Will Gun Measure Threaten Amtrak Terror Attacks?

Just how much clout does the gun lobby have on Capitol Hill? This week may prove to be a crucial test: A House-Senate conference committee is about to take up a massive transportation-funding bill that is pitting advocates of gun rights against security-minded members worried about the threat of terrorist attacks on Amtrak trains. Tucked into the measure is a controversial National Rifle Association-backed amendment that would cut off $1.5 billion in subsidies to Amtrak unless the federally backed national passenger-train company reverses its post-9/11 security policies and permits train passengers to travel with handguns and other firearms as part of their checked luggage.

The idea of allowing guns on trains—something Amtrak banned after 9/11—passed the Senate by an overwhelming 68 to 30 margin last month and was hailed by the NRA at the time as a vindication of Second Amendment rights. But since then, the measure, sponsored by GOP Sen. Roger Wicker of Mississippi, has raised bipartisan alarm among House Homeland Security committee members, especially because Amtrak, according to its own account, is largely unable to check baggage (only 30 percent of stations can) and doesn't have the method to secure checked luggage in the same way airlines do.
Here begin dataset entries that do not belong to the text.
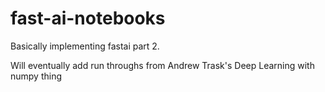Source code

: # fast-ai-notebooks
Basically implementing fastai part 2. 

Will eventually add run throughs from Andrew Trask's Deep Learning with numpy thing
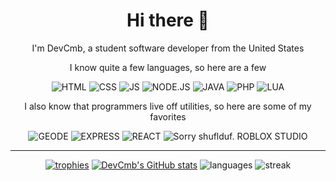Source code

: <div align="center">
<h1>Hi there 👋</h1>
<p>I'm DevCmb, a student software developer from the United States</p>
<p>I know quite a few languages, so here are a few</p>
<p align="center">
  <img alt="HTML" src="https://img.shields.io/badge/HTML-E34F26?logo=html5&logoColor=white&style=for-the-badge" />
  <img alt="CSS" src="https://img.shields.io/badge/CSS-1572B6?logo=css3&logoColor=white&style=for-the-badge" />
  <img alt="JS" src="https://img.shields.io/badge/JS-E7CB4C?logo=javascript&logoColor=black&style=for-the-badge" />
  <img alt="NODE.JS" src="https://img.shields.io/badge/NODE-80B544?logo=node.js&logoColor=white&style=for-the-badge" />
  <img alt="JAVA" src="https://img.shields.io/badge/Java-FFFFFF?logo=openjdk&logoColor=black&style=for-the-badge" />
  <img alt="PHP" src="https://img.shields.io/badge/PHP-777BB4?logo=php&logoColor=white&style=for-the-badge" />
  <img alt="LUA" src="https://img.shields.io/badge/LUA-2C2D72?logo=lua&logoColor=white&style=for-the-badge" />
</p>
<p>I also know that programmers live off utilities, so here are some of my favorites</p>
<p align="center">
  <img alt="GEODE" src="https://img.shields.io/badge/GEODE-8D7ACF?logo=geode&logoColor=white&style=for-the-badge" />
  <img alt="EXPRESS" src="https://img.shields.io/badge/EXPRESS-000000?logo=express&logoColor=white&style=for-the-badge" />
  <img alt="REACT" src="https://img.shields.io/badge/REACT-61DAFB?logo=react&logoColor=black&style=for-the-badge" />
  <img alt="Sorry shuflduf. ROBLOX STUDIO" src="https://img.shields.io/badge/ROBLOX%20STUDIO-00A2FF?logo=roblox-studio&logoColor=white&style=for-the-badge" />
</p>

---
[![trophies](https://github-profile-trophy.vercel.app/?username=29cmb&title=Stars,Followers,Commits,Repositories,MultipleLang,PullRequest&theme=onedark)](https://github.com/ryo-ma/github-profile-trophy)
[![DevCmb's GitHub stats](https://github-readme-stats.vercel.app/api?username=29cmb&theme=dark)](https://github.com/anuraghazra/github-readme-stats)
![languages](https://github-readme-stats.vercel.app/api/top-langs/?username=29cmb&size_weight=0.0005&count_weight=0.3&layout=compact&theme=vision-friendly-dark)
![streak](https://streak-stats.demolab.com/?user=29cmb&theme=highcontrast&card_width=800)
</div>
As company representatives wrote, checked bags are "significantly easier to access in transit or at individual stations than the secured baggage compartments of passenger aircraft." (Airline passengers are allowed to check unloaded firearms.)

"Deadly terrorist bombings of commuter trains in Madrid in 2004 and the 'commando-style' terrorist attack on a major rail station last November in Mumbai have emphasized the importance of passenger rail security in large urban areas," said Rep. Bennie Thompson, chairman of the House Homeland Security Committee, and Rep. Peter King, the panel's ranking Republican, in a recent letter to House conferees urging them to reject the amendment. According to Thompson and King, Amtrak has twice revised and enhanced its security policies in recent years after the Madrid and Mumbai attacks revealed a "significant firearm specific threat" from terrorists to passenger trains.

(In last year's Mumbai attacks, which Indian authorities have blamed on the Pakistani-based terror group Lashkar-e-Taiba, 10 terrorists struck in 13 places in the city, including the city's main railway station, and killed 174 people. In the railway part of the attack, two of the terrorists indiscriminately fired at passengers with AK-47 assault rifles.)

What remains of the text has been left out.